Concerning the second point, it is absolutely ludicrous to suggest that the deportation of the migrants would be a job that could repay a big portion of Greece's $350 billion debt. We're talking about the deportation of at most 2 million migrants. The deportation is equivalent to a cheap ticket (because there doesn't need to be any luxury) to a ship or another means of transportation. The price of such a ticket is some $100 per person. Multiply it by 2 million and you will get $200 million, not $350 billion. (You can see that I consider even the €3 billion payment to Ankara to be a clear overpayment as well – but not an insane one. For €3 billion, Turkey would be getting some $1,000 per migrant. That's enough for a ticket plus a few months of feeding and cheap accommodation.) Zeman must have confused millions and billions if he suggested that these two amounts are comparable. Zeman is generally reasonable in foreign policy issues but he probably drank too much last night.
The Greek debt of $350 billion is comparable to the money you need to guarantee a very (or relatively) comfortable life without any work to all the 2015 (or 2015+2016) migrants (some 1 million or 2 million people) – but not their kids – some $175,000-$350,000 per person. It's not hard to see why the counting works in this way: the Greek debt has accumulated because at least 2-3 million Greeks have been fully paid at least 1/2 of their comfortable lives from the borrowed money while doing nothing useful for some 40 years. The money you need to do that is equal to the money needed to feed 1 million Muslim migrants throughout their lives. If you assumed that the European freeloaders only live in Greece, it's several million people and their number will be doubled when the Muslim migrants of 2015 and 2016 are added.

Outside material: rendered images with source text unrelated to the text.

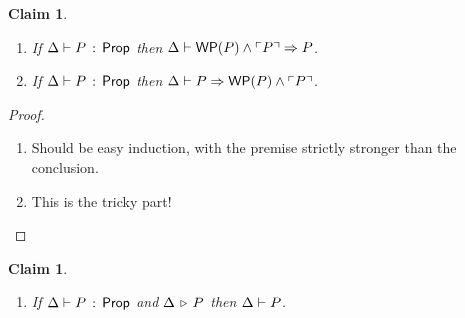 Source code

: \documentclass[10pt,letter]{article}
\newtheorem{claim}[theorem]{Claim}
\begin{document}
\begin{claim}
\mbox{}
\begin{enumerate}
  \item If $\Delta \vdash P\, :\, \mathsf{Prop}$ then
    $\Delta \vdash \mathop{\mathsf{WP}}(P) \wedge \ulcorner P \urcorner \Rightarrow P$.
  \item If $\Delta \vdash P\, :\, \mathsf{Prop}$ then
    $\Delta \vdash P \Rightarrow \mathop{\mathsf{WP}}(P) \wedge \ulcorner P \urcorner$.
\end{enumerate}
\end{claim}

\begin{proof}
  \begin{enumerate}
  \item Should be easy induction, with the premise strictly stronger
    than the conclusion.
  \item This is the tricky part!
  \end{enumerate}
\end{proof}

\begin{claim}
\mbox{}
\begin{enumerate}
  \item If $\Delta \vdash P\, :\, \mathsf{Prop}$ and $\Delta \,\triangleright\, P$ then
    $\Delta \vdash P$.
\end{enumerate}
\end{claim}
\end{document}
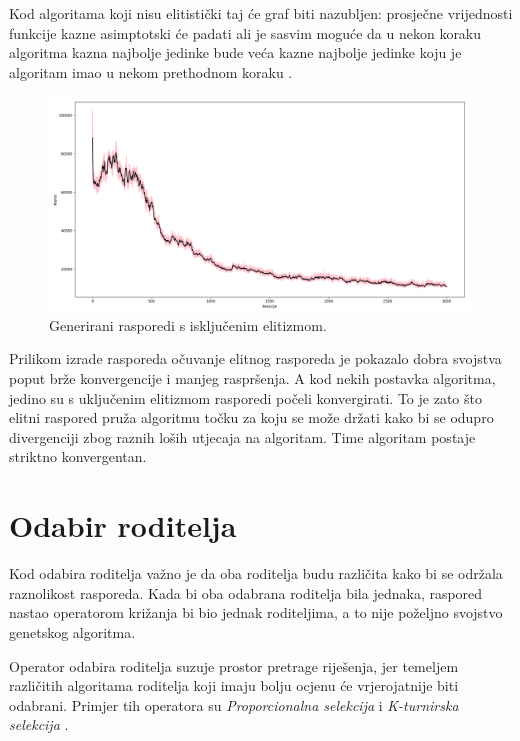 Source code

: \documentclass[times, utf8, zavrsni]{fer}
\begin{document}
Kod algoritama koji nisu elitistički taj će graf biti nazubljen: prosječne vrijednosti funkcije kazne asimptotski će padati ali je sasvim moguće da u nekon koraku algoritma kazna najbolje jedinke bude veća kazne najbolje jedinke koju je algoritam imao u nekom prethodnom koraku \citep{cupic-skripta}.

\begin{figure}[htb]
\centering
\includegraphics[width=14cm]{images/elitizam_ne.png}
\caption{Generirani rasporedi s isključenim elitizmom.}
\label{fig:elitiziam_da}
\end{figure}

Prilikom izrade rasporeda očuvanje elitnog rasporeda je pokazalo dobra svojstva poput brže konvergencije i manjeg raspršenja. A kod nekih postavka algoritma, jedino su s uključenim elitizmom rasporedi počeli konvergirati. To je zato što elitni raspored pruža algoritmu točku za koju se može držati kako bi se odupro divergenciji zbog raznih loših utjecaja na algoritam. Time algoritam postaje striktno konvergentan.

\section{Odabir roditelja}

Kod odabira roditelja važno je da oba roditelja budu različita kako bi se održala raznolikost rasporeda. Kada bi oba odabrana roditelja bila jednaka, raspored nastao operatorom križanja bi bio jednak roditeljima, a to nije poželjno svojstvo genetskog algoritma.

Operator odabira roditelja suzuje prostor pretrage riješenja, jer temeljem različitih algoritama roditelja koji imaju bolju ocjenu će vrjerojatnije biti odabrani. Primjer tih operatora su \emph{Proporcionalna selekcija}  i \emph{K-turnirska selekcija} .
\end{document}
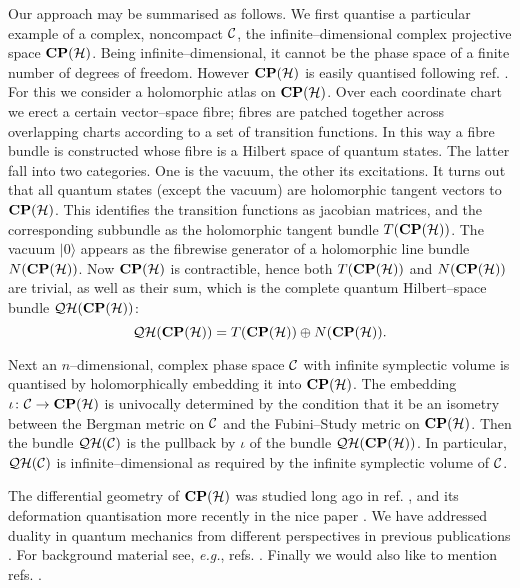 \documentclass[a4paper,a4paper]{article}
\begin{document}
Our approach may be summarised as follows. We first quantise a particular example of a complex, 
noncompact ${\cal C}$, the infinite--dimensional complex projective space ${\bf CP}({\cal H})$. 
Being infinite--dimensional, it cannot be the phase space of a finite number of degrees of freedom. 
However ${\bf CP}({\cal H})$ is easily quantised following ref. \cite{PQM}. For this
we consider a holomorphic atlas on ${\bf CP}({\cal H})$. Over each coordinate chart 
we erect a certain vector--space fibre; fibres are patched together across overlapping charts 
according to a set of transition functions. In this way a fibre bundle is constructed whose fibre 
is a Hilbert space of quantum states. The latter fall into two categories. 
One is the vacuum, the other its excitations. 
It turns out that all quantum states (except the vacuum) are holomorphic tangent vectors 
to ${\bf CP}({\cal H})$. This identifies the transition functions as jacobian matrices, 
and the corresponding subbundle as the holomorphic tangent bundle $T({\bf CP}({\cal H}))$. 
The vacuum $\vert 0\rangle$ appears as the fibrewise generator of a holomorphic line bundle 
$N({\bf CP}({\cal H}))$. Now ${\bf CP}({\cal H})$ is contractible, hence both 
$T({\bf CP}({\cal H}))$ and $N({\bf CP}({\cal H}))$ are trivial, as well as their sum, which is 
the complete quantum Hilbert--space bundle ${\cal QH}({\bf CP}({\cal H}))$:
\begin{equation}
{\cal QH}({\bf CP}({\cal H}))=T({\bf CP}({\cal H}))\oplus N({\bf CP}({\cal H})).
\label{compelto}
\end{equation}

Next an $n$--dimensional, complex phase space ${\cal C}$ with infinite symplectic 
volume is quantised by holomorphically embedding it into ${\bf CP}({\cal 
H})$. The embedding $\iota\colon {\cal C}\rightarrow {\bf CP}({\cal H})$ 
is univocally determined by the condition that it be an isometry between 
the Bergman metric on ${\cal C}$ and the Fubini--Study metric on ${\bf CP}({\cal H})$. 
Then the bundle ${\cal QH}({\cal C})$ is the pullback by $\iota$ of the 
bundle ${\cal QH}({\bf CP}({\cal H}))$. 
In particular, ${\cal QH}({\cal C})$ is infinite--dimensional as required by the 
infinite symplectic volume of ${\cal C}$.

The differential geometry of ${\bf CP}({\cal H})$ was studied long ago in ref. \cite{CPINF},
and its deformation quantisation more recently in the nice paper \cite{MEX}. 
We have addressed duality in quantum mechanics from different perspectives 
in previous publications \cite{MEPREV}. For background material see, 
{\it e.g.}, refs. \cite{KN, LIBAZCA, LIBSCHLICHENMAIER, BRUZZO}. 
Finally we would also like to mention refs. \cite{MATONE, ANANDAN, FUJII}.
\end{document}
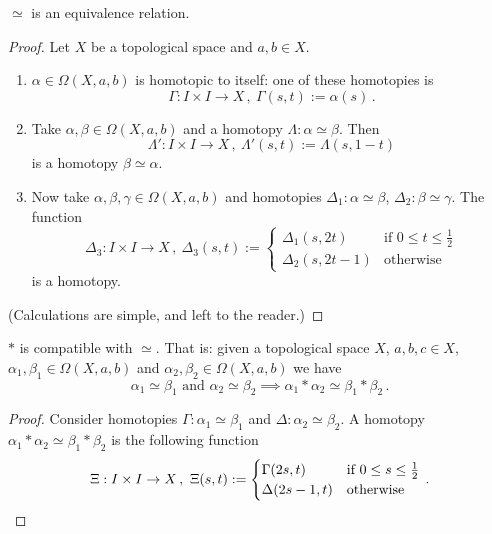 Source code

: \begin{proposition}
\(\simeq\) is an equivalence relation.
\end{proposition}

\begin{proof}
Let \(X\) be a topological space and \(a, b \in X\).
\begin{enumerate}
\item \(\alpha \in \Omega(X, a, b)\) is homotopic to itself: one of these homotopies is
\[\Gamma : I \times I \to X\,, \ \Gamma(s, t) := \alpha(s)\,.\]
\item Take \(\alpha, \beta \in \Omega(X, a, b)\) and a homotopy \(\Lambda : \alpha \simeq \beta\). Then
\[\Lambda' : I \times I \to X\,, \ \Lambda'(s, t) := \Lambda(s, 1-t)\]
is a homotopy \(\beta \simeq \alpha\).
\item Now take \(\alpha, \beta, \gamma \in \Omega(X, a, b)\) and homotopies \(\Delta_1 : \alpha \simeq \beta\), \(\Delta_2 : \beta \simeq \gamma\). The function
\[\Delta_3 : I \times I \to X\,, \ \Delta_3(s, t) := \begin{cases} \Delta_1(s, 2t) & \text{if } 0 \le t \le \frac12 \\ \Delta_2(s, 2t-1) & \text{otherwise} \end{cases}\]
is a homotopy.
\end{enumerate}
(Calculations are simple, and left to the reader.)
\end{proof}

\begin{proposition}\label{prop:Compat}
\(\ast\) is compatible with \(\simeq\). That is: given a topological space \(X\), \(a, b, c \in X\), \(\alpha_1, \beta_1 \in \Omega(X, a, b)\) and \(\alpha_2, \beta_2 \in \Omega(X, a, b)\) we have
\[\alpha_1 \simeq \beta_1 \text{ and } \alpha_2 \simeq \beta_2 \implies \alpha_1 \ast \alpha_2 \simeq \beta_1 \ast \beta_2\,.\]
\end{proposition}

\begin{proof}
Consider homotopies \(\Gamma : \alpha_1 \simeq \beta_1\) and \(\Delta : \alpha_2 \simeq \beta_2\). A homotopy \(\alpha_1 \ast \alpha_2 \simeq \beta_1 \ast \beta_2\) is the following function
\[\Xi : I \times I \to X\,, \ \Xi(s, t) := \begin{cases} \Gamma(2s, t) & \text{if } 0 \le s \le \frac12 \\ \Delta(2s-1, t) & \text{otherwise} \end{cases}\,.\qedhere\]
\end{proof}

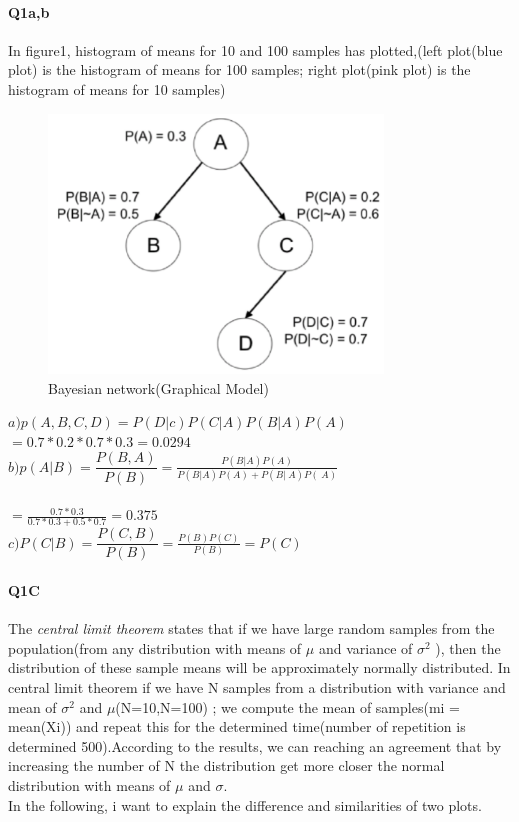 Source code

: \documentclass[12pt]{article}
\begin{document}
	\maketitle
	
	\paragraph{Q1a,b} In figure1, histogram of means for 10 and 100 samples has plotted,(left plot(blue plot) is the histogram of means for 100 samples; right plot(pink plot) is the histogram of means for 10 samples) 
	
	\begin{figure}[h]
		
		\centerline{\includegraphics[width=3.5in]{22.png}}
		\caption{ Bayesian network(Graphical Model) }
		\label{fig1:Histograms pw1=pw2}
		
	\end{figure}
	
	$a) p(A,B,C,D)=P(D|c)P(C|A)P(B|A)P(A) $ $=0.7*0.2*0.7*0.3=0.0294$\\
	
	$b) p(A|B)=\dfrac{P(B,A)}{P(B)}=\frac{P(B|A)P(A)}{P(B|A)P(A)+P(B|~A)P(~A)}$\\\\
	
	 $=\frac{0.7*0.3}{0.7*0.3+0.5*0.7}=0.375$\\
	 
	 
	 $c) P(C|B)=\dfrac{P(C,B)}{P(B)}=\frac{P(B)P(C)}{P(B)}=P(C)$\\
	\paragraph{Q1C}
	 The \textit{central limit theorem} states that if we have  large random samples from the population(from any distribution
	 with means of $\mu$ and variance of $\sigma^{2}$ ), then the distribution of these sample means will be approximately normally distributed. In central limit theorem if we have N samples from a  distribution with variance and mean of $\sigma^2$ and $\mu$(N=10,N=100) ; we compute the mean of samples(mi = mean(Xi)) and repeat this for the determined time(number of repetition is determined 500).According to the results, we can reaching an agreement that by increasing the number of N the distribution get more closer the normal distribution with means of $\mu$ and $\sigma$. \\ In the following, i want to explain the difference and similarities of two plots.\\\\
	
\end{document}
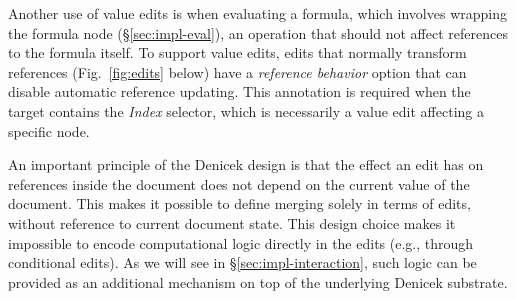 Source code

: \documentclass[sigconf]{acmart}
\newcommand{\note}[1]{}
\newcommand{\ident}[1]{{\sffamily #1}}
\begin{document}
Another use of value edits is when evaluating a formula, which involves wrapping the formula
node (\S\ref{sec:impl-eval}), an operation that should not affect references to the formula
itself. To support value edits, edits that normally transform references (Fig.~\ref{fig:edits} below)
have a \emph{reference behavior} option that can disable automatic reference
updating. This annotation is required when the target contains the \emph{Index} selector,
which is necessarily a value edit affecting a specific node.

%

An important principle of the Denicek design is that the effect an edit has on references inside
the document does not depend on the current value of the document. This makes it possible to
define merging solely in terms of edits, without reference to current document state.
This design choice makes it impossible to encode computational logic directly in the edits
(e.g., through conditional edits). As we will see in \S\ref{sec:impl-interaction}, such logic
can be provided as an additional mechanism on top of the underlying Denicek substrate.

\end{document}
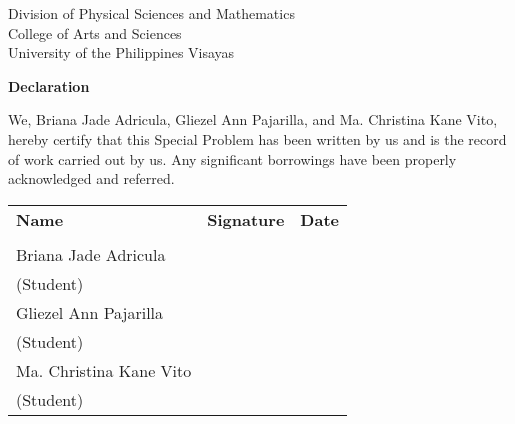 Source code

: \begin{center}
	Division of Physical Sciences and Mathematics\\
	College of Arts and Sciences\\
	University of the Philippines Visayas 
	
		\textbf{Declaration}
		\end{center}

We,  Briana Jade Adricula, Gliezel Ann Pajarilla, and Ma. Christina Kane Vito, hereby certify that this Special Problem has been written by us  and is the record of work carried out by us. Any significant borrowings have been properly acknowledged and referred.

	\begin{tabular}{lll}
	\bfseries Name  & \bfseries Signature & \bfseries Date\\ \\
	Briana Jade Adricula &\signaturerule  & \signaturerule\\ 
	\multicolumn{1}{l}{(Student)} \\ 
	Gliezel Ann Pajarilla &\signaturerule  & \signaturerule\\ 
	\multicolumn{1}{l}{(Student)} \\
	Ma. Christina Kane Vito &\signaturerule  & \signaturerule\\ 
\multicolumn{1}{l}{(Student)} \\

\end{tabular}



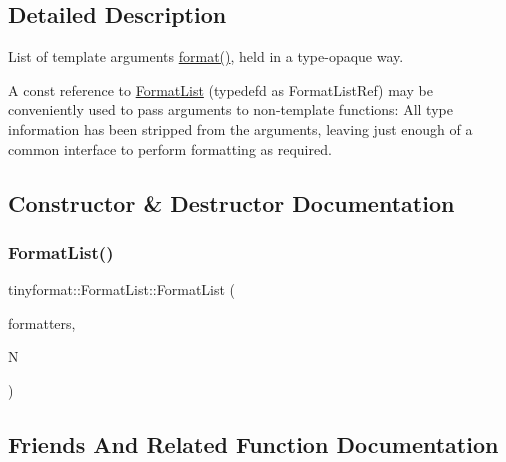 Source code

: \subsection{Detailed Description}
List of template arguments \mbox{\hyperlink{namespacetinyformat_adc3e74768f0e2204f9f9a726fc07ec61}{format()}}, held in a type-\/opaque way.

A const reference to \mbox{\hyperlink{classtinyformat_1_1_format_list}{Format\+List}} (typedef\textquotesingle{}d as Format\+List\+Ref) may be conveniently used to pass arguments to non-\/template functions\+: All type information has been stripped from the arguments, leaving just enough of a common interface to perform formatting as required. 

\subsection{Constructor \& Destructor Documentation}
\mbox{\label{classtinyformat_1_1_format_list_a4dc93948fa7b945665800b5c147037c3}} 
\subsubsection{\texorpdfstring{Format\+List()}{FormatList()}}
{\footnotesize\ttfamily tinyformat\+::\+Format\+List\+::\+Format\+List (\begin{DoxyParamCaption}\item[{\mbox{\hyperlink{classtinyformat_1_1detail_1_1_format_arg}{detail\+::\+Format\+Arg}} $\ast$}]{formatters,  }\item[{int}]{N }\end{DoxyParamCaption})\hspace{0.3cm}{\ttfamily [inline]}}



\subsection{Friends And Related Function Documentation}
\mbox{\label{classtinyformat_1_1_format_list_a105eb7b498f1353f8da108bd7284af58}}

Sorry to say but the protection of the external border is something that every country or empire has to do and should do for itself. If the European Union wants to act as a country or an empire, it must simply do this damn job just like every country or empire in the history did. This job can't be outsourced and it shouldn't be outsourced.
The United States of America have played – and, to some extent, still play – an unusually enhanced role in the preservation of Europe's security and existential interests. Angela Merkel is basically proposing to promote Turkey to the role of a similar "savior of Europe" that the U.S. has repeatedly become in the past. Apologies but unlike America, Turkey isn't sufficiently civilized, credible, and ideologically and morally close to us so it shouldn't be allowed to have this influence and responsibility over Europe. Some amazing blackmail would be an unavoidable result. Erdogan has already done so. If he doesn't get the extra ransom he demands, he will put all the migrants to buses and ship them to Europe (through Bulgaria), we were told in a leaked memo. Do you want to hire this guy as the Old Continent's bodyguard-in-chief? I don't. This plan is similar to tearing the skin off your flesh and placing a colony of pubic lice to replace the skin.
Greece is closer to Europe but we know how Greece behaves and it simply can't be expected to behave responsibly anytime soon, either. It's the countries that are actually threatened that have to protect themselves. They have to perform the basic tasks that are needed for survival or they deserve to die. In the case of the European Union, the death of this empire wouldn't represent any tragic event because the individual European nations will survive the European Union's death and most of them will retake the responsibility for their own protection as soon as the protection is needed.